• **ACTIVITY**: Would you return the records below character for character, without any images?

[Dataset entries]
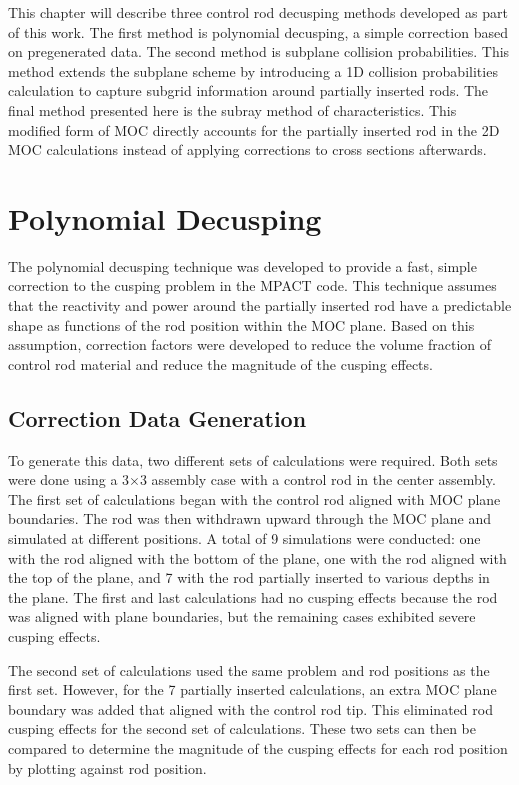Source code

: This chapter will describe three control rod decusping methods developed as part of this work.  The first method is polynomial decusping, a simple correction based on pregenerated data.  The second method is subplane collision probabilities.  This method extends the subplane scheme by introducing a 1D collision probabilities calculation to capture subgrid information around partially inserted rods.  The final method presented here is the subray method of characteristics.  This modified form of MOC directly accounts for the partially inserted rod in the 2D MOC calculations instead of applying corrections to cross sections afterwards.

\section{Polynomial Decusping}

The polynomial decusping technique was developed to provide a fast, simple correction to the cusping problem in the MPACT code.  This technique assumes that the reactivity and power around the partially inserted rod have a predictable shape as functions of the rod position within the MOC plane.  Based on this assumption, correction factors were developed to reduce the volume fraction of control rod material and reduce the magnitude of the cusping effects.

\subsection{Correction Data Generation}

To generate this data, two different sets of calculations were required.  Both sets were done using a 3$\times$3 assembly case with a control rod in the center assembly.  The first set of calculations began with the control rod aligned with MOC plane boundaries.  The rod was then withdrawn upward through the MOC plane and simulated at different positions.  A total of 9 simulations were conducted: one with the rod aligned with the bottom of the plane, one with the rod aligned with the top of the plane, and 7 with the rod partially inserted to various depths in the plane.  The first and last calculations had no cusping effects because the rod was aligned with plane boundaries, but the remaining cases exhibited severe cusping effects.

The second set of calculations used the same problem and rod positions as the first set.  However, for the 7 partially inserted calculations, an extra MOC plane boundary was added that aligned with the control rod tip.  This eliminated rod cusping effects for the second set of calculations.  These two sets can then be compared to determine the magnitude of the cusping effects for each rod position by plotting \keff{} against rod position.

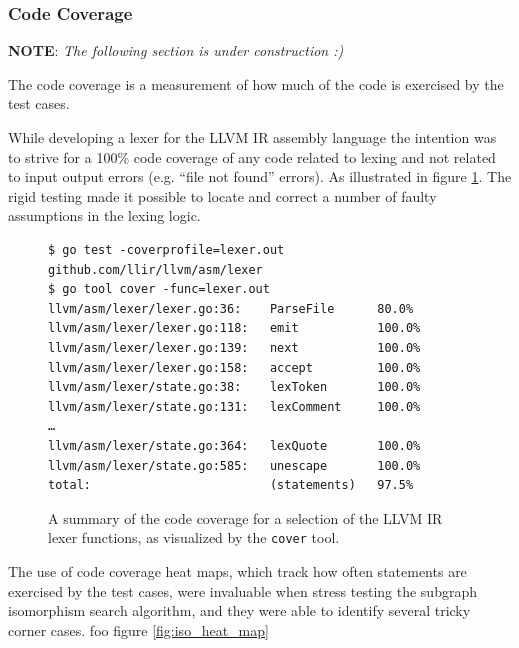 \subsubsection{Code Coverage}

\textbf{NOTE}: \textit{The following section is under construction :)}


The code coverage is a measurement of how much of the code is exercised by the test cases.


While developing a lexer for the LLVM IR assembly language the intention was to strive for a 100\% code coverage of any code related to lexing and not related to input output errors (e.g. ``file not found'' errors). As illustrated in figure \ref{fig:lexer_code_coverage}. The rigid testing made it possible to locate and correct a number of faulty assumptions in the lexing logic.

\begin{figure}[htbp]
	\begin{center}
		\begin{verbatim}
$ go test -coverprofile=lexer.out github.com/llir/llvm/asm/lexer
$ go tool cover -func=lexer.out
llvm/asm/lexer/lexer.go:36:    ParseFile      80.0%
llvm/asm/lexer/lexer.go:118:   emit           100.0%
llvm/asm/lexer/lexer.go:139:   next           100.0%
llvm/asm/lexer/lexer.go:158:   accept         100.0%
llvm/asm/lexer/state.go:38:    lexToken       100.0%
llvm/asm/lexer/state.go:131:   lexComment     100.0%
…
llvm/asm/lexer/state.go:364:   lexQuote       100.0%
llvm/asm/lexer/state.go:585:   unescape       100.0%
total:                         (statements)   97.5%
		\end{verbatim}
		\caption{A summary of the code coverage for a selection of the LLVM IR lexer functions, as visualized by the \texttt{cover} tool.}
		\label{fig:lexer_code_coverage}
	\end{center}
\end{figure}

The use of code coverage heat maps, which track how often statements are exercised by the test cases, were invaluable when stress testing the subgraph isomorphism search algorithm, and they were able to identify several tricky corner cases. foo figure \ref{fig:iso_heat_map}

• **ANSWER TO THE PROBLEM**:
Source code

: This chapter will describe three control rod decusping methods developed as part of this work.  The first method is polynomial decusping, a simple correction based on pregenerated data.  The second method is subplane collision probabilities.  This method extends the subplane scheme by introducing a 1D collision probabilities calculation to capture subgrid information around partially inserted rods.  The final method presented here is the subray method of characteristics.  This modified form of MOC directly accounts for the partially inserted rod in the 2D MOC calculations instead of applying corrections to cross sections afterwards.

\section{Polynomial Decusping}

The polynomial decusping technique was developed to provide a fast, simple correction to the cusping problem in the MPACT code.  This technique assumes that the reactivity and power around the partially inserted rod have a predictable shape as functions of the rod position within the MOC plane.  Based on this assumption, correction factors were developed to reduce the volume fraction of control rod material and reduce the magnitude of the cusping effects.

\subsection{Correction Data Generation}

To generate this data, two different sets of calculations were required.  Both sets were done using a 3$\times$3 assembly case with a control rod in the center assembly.  The first set of calculations began with the control rod aligned with MOC plane boundaries.  The rod was then withdrawn upward through the MOC plane and simulated at different positions.  A total of 9 simulations were conducted: one with the rod aligned with the bottom of the plane, one with the rod aligned with the top of the plane, and 7 with the rod partially inserted to various depths in the plane.  The first and last calculations had no cusping effects because the rod was aligned with plane boundaries, but the remaining cases exhibited severe cusping effects.

The second set of calculations used the same problem and rod positions as the first set.  However, for the 7 partially inserted calculations, an extra MOC plane boundary was added that aligned with the control rod tip.  This eliminated rod cusping effects for the second set of calculations.  These two sets can then be compared to determine the magnitude of the cusping effects for each rod position by plotting \keff{} against rod position.

 \subsubsection{Code Coverage}

\textbf{NOTE}: \textit{The following section is under construction :)}


The code coverage is a measurement of how much of the code is exercised by the test cases.


While developing a lexer for the LLVM IR assembly language the intention was to strive for a 100\% code coverage of any code related to lexing and not related to input output errors (e.g. ``file not found'' errors). As illustrated in figure \ref{fig:lexer_code_coverage}. The rigid testing made it possible to locate and correct a number of faulty assumptions in the lexing logic.

\begin{figure}[htbp]
	\begin{center}
		\begin{verbatim}
$ go test -coverprofile=lexer.out github.com/llir/llvm/asm/lexer
$ go tool cover -func=lexer.out
llvm/asm/lexer/lexer.go:36:    ParseFile      80.0%
llvm/asm/lexer/lexer.go:118:   emit           100.0%
llvm/asm/lexer/lexer.go:139:   next           100.0%
llvm/asm/lexer/lexer.go:158:   accept         100.0%
llvm/asm/lexer/state.go:38:    lexToken       100.0%
llvm/asm/lexer/state.go:131:   lexComment     100.0%
…
llvm/asm/lexer/state.go:364:   lexQuote       100.0%
llvm/asm/lexer/state.go:585:   unescape       100.0%
total:                         (statements)   97.5%
		\end{verbatim}
		\caption{A summary of the code coverage for a selection of the LLVM IR lexer functions, as visualized by the \texttt{cover} tool.}
		\label{fig:lexer_code_coverage}
	\end{center}
\end{figure}

The use of code coverage heat maps, which track how often statements are exercised by the test cases, were invaluable when stress testing the subgraph isomorphism search algorithm, and they were able to identify several tricky corner cases. foo figure \ref{fig:iso_heat_map}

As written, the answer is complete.